En general los músicos empezaban a florear la tarima con los sones, calentándola, y entonces entraban las bailadoras experimentadas que, a veces, hasta eran pagadas para animar el fandango. Así, poco a poco, se iban incorporando las jóvenes, imitando pasos y las mudanzas de las mayores. En Tlacotalpan, el fandango era una fiesta popular, pues muy pocas señoritas de “buena familia” se incorporaban a los fandangos de los barrios, aunque, por supuesto, casi todas sabían bailar y versar. Para mí, desde mi experiencia y mi niñez en Tlacotalpan, el jarocho es la mezcla de los españoles con los africanos. De España vienen las guitarras y las formas de la danza. Los indígenas tenían otros rituales, estaban asentados en otras regiones, lejos; solamente aparecían para vender sus productos en las ferias. Para acá dominaba otra mezcla; la presencia europea y africana son las más acentuadas.
Plaza Doña Marta
Había un jardincito que cuidaba Doña Marta Tejedor. Era un jardín de traza muy antigua. Durante la etapa colonia se llamaba Plateros, ya después su nombre oficial fue Parque Matamoros. Esa señora lo cuidaba y se esmeraba en mantenerlo. La gente, correspondiendo a sus esfuerzos le dejó su nombre al parque: Doña Marta, sin hache, tal como viene en la Biblia.

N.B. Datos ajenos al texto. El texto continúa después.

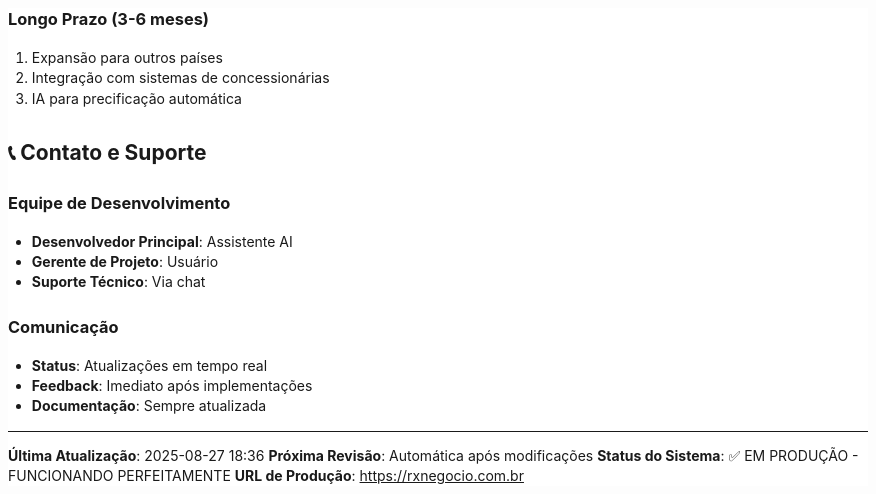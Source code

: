 ### Longo Prazo (3-6 meses)
1. Expansão para outros países
2. Integração com sistemas de concessionárias
3. IA para precificação automática

## 📞 Contato e Suporte

### Equipe de Desenvolvimento
- **Desenvolvedor Principal**: Assistente AI
- **Gerente de Projeto**: Usuário
- **Suporte Técnico**: Via chat

### Comunicação
- **Status**: Atualizações em tempo real
- **Feedback**: Imediato após implementações
- **Documentação**: Sempre atualizada

---

**Última Atualização**: 2025-08-27 18:36
**Próxima Revisão**: Automática após modificações
**Status do Sistema**: ✅ EM PRODUÇÃO - FUNCIONANDO PERFEITAMENTE
**URL de Produção**: https://rxnegocio.com.br
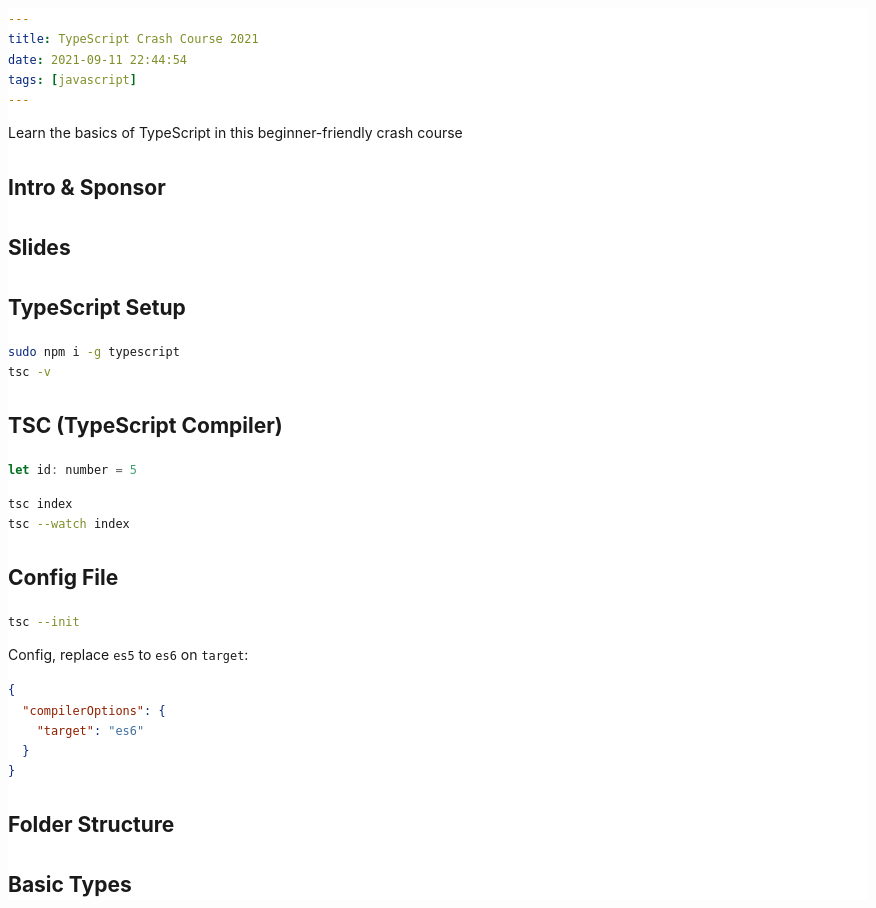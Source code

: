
 ```yaml
---
title: TypeScript Crash Course 2021
date: 2021-09-11 22:44:54
tags: [javascript]
---
```


Learn the basics of TypeScript in this beginner-friendly crash course



## Intro & Sponsor

## Slides

## TypeScript Setup

```sh
sudo npm i -g typescript
tsc -v
```

## TSC (TypeScript Compiler)

```js
let id: number = 5
```

```sh
tsc index
tsc --watch index
```

## Config File

```sh
tsc --init
```

Config, replace `es5` to `es6` on `target`:

```json
{
  "compilerOptions": {
    "target": "es6"
  }
}
```

## Folder Structure

## Basic Types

En el año 1969, hubo una gran inundación en la cuenca del río Papaloapan. En Tlacotalpan el agua subió hasta metro y medio. Después de la inundación yo hice una campaña en México para recabar fondos para los damnificados: organicé Noches Jarochas, entre otros muchos eventos. Logré reunir $30,000.00 (treinta mil) pesos de aquella época, además de montones de víveres y ropa. Pero en eso salió una resolución presidencial que impedía y desalentaba todas las iniciativas sociales para ayudar a los damnificados. Claro, estaba muy fresco el 68 y no querían participación de las organizaciones populares ni de la sociedad civil. Pero, con todo era nuestro pueblo y eran nuestros paisanos: teníamos la obligación de ayudar.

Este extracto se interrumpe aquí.